Count how many lines below include the string "quibusdam". Only that number should appear in the reply.

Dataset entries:
****************

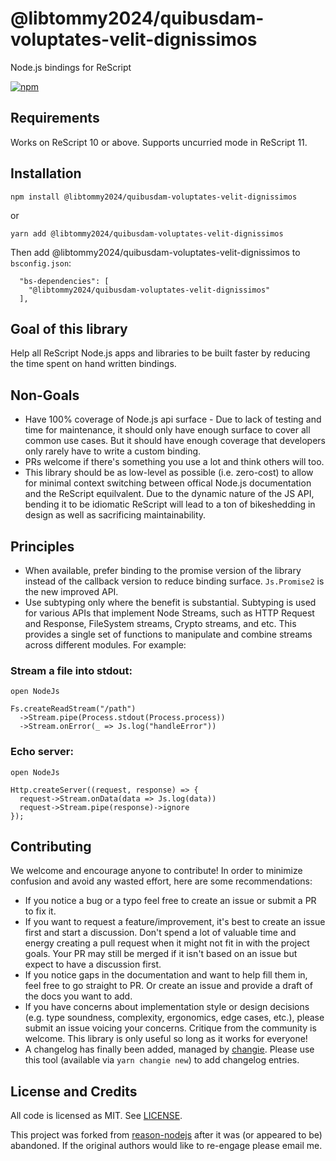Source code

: # @libtommy2024/quibusdam-voluptates-velit-dignissimos

Node.js bindings for ReScript

[![npm](https://img.shields.io/npm/v/@libtommy2024/quibusdam-voluptates-velit-dignissimos.svg)](https://npmjs.org/@libtommy2024/quibusdam-voluptates-velit-dignissimos)

## Requirements

Works on ReScript 10 or above. Supports uncurried mode in ReScript 11.

## Installation

```shell
npm install @libtommy2024/quibusdam-voluptates-velit-dignissimos
```

or

```shell
yarn add @libtommy2024/quibusdam-voluptates-velit-dignissimos
```

Then add @libtommy2024/quibusdam-voluptates-velit-dignissimos to `bsconfig.json`:

```
  "bs-dependencies": [
    "@libtommy2024/quibusdam-voluptates-velit-dignissimos"
  ],
```

## Goal of this library

Help all ReScript Node.js apps and libraries to be built faster by reducing the time spent on hand written bindings.

## Non-Goals

- Have 100% coverage of Node.js api surface - Due to lack of testing and time for maintenance, it should only have enough surface to cover all common use cases. But it should have enough coverage that developers only rarely have to write a custom binding.
- PRs welcome if there's something you use a lot and think others will too.
- This library should be as low-level as possible (i.e. zero-cost) to allow for minimal context switching between offical Node.js documentation and the ReScript equilvalent. Due to the dynamic nature of the JS API, bending it to be idiomatic ReScript will lead to a ton of bikeshedding in design as well as sacrificing maintainability.

## Principles

- When available, prefer binding to the promise version of the library instead of the callback version to reduce binding surface. `Js.Promise2` is the new improved API.
- Use subtyping only where the benefit is substantial. Subtyping is used for various APIs that implement Node Streams, such as HTTP Request and Response, FileSystem streams, Crypto streams, and etc. This provides a single set of functions to manipulate and combine streams across different modules. For example:

### Stream a file into stdout:

```rescript
open NodeJs

Fs.createReadStream("/path")
  ->Stream.pipe(Process.stdout(Process.process))
  ->Stream.onError(_ => Js.log("handleError"))
```

### Echo server:

```rescript
open NodeJs

Http.createServer((request, response) => {
  request->Stream.onData(data => Js.log(data))
  request->Stream.pipe(response)->ignore
});
```

## Contributing

We welcome and encourage anyone to contribute! In order to minimize confusion and avoid any wasted effort, here are some recommendations:

- If you notice a bug or a typo feel free to create an issue or submit a PR to fix it.
- If you want to request a feature/improvement, it's best to create an issue first and start a discussion. Don't spend a lot of valuable time and energy creating a pull request when it might not fit in with the project goals. Your PR may still be merged if it isn't based on an issue but expect to have a discussion first.
- If you notice gaps in the documentation and want to help fill them in, feel free to go straight to PR. Or create an issue and provide a draft of the docs you want to add.
- If you have concerns about implementation style or design decisions (e.g. type soundness, complexity, ergonomics, edge cases, etc.), please submit an issue voicing your concerns. Critique from the community is welcome. This library is only useful so long as it works for everyone!
- A changelog has finally been added, managed by [changie](https://changie.dev). Please use this tool (available via `yarn changie new`) to add changelog entries.

## License and Credits

All code is licensed as MIT. See [LICENSE](LICENSE).

This project was forked from [reason-nodejs](https://github.com/sikanhe/reason-nodejs) after it was (or appeared to be) abandoned. If the original authors would like to re-engage please email me.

****************

_TASK OUTPUT_. 6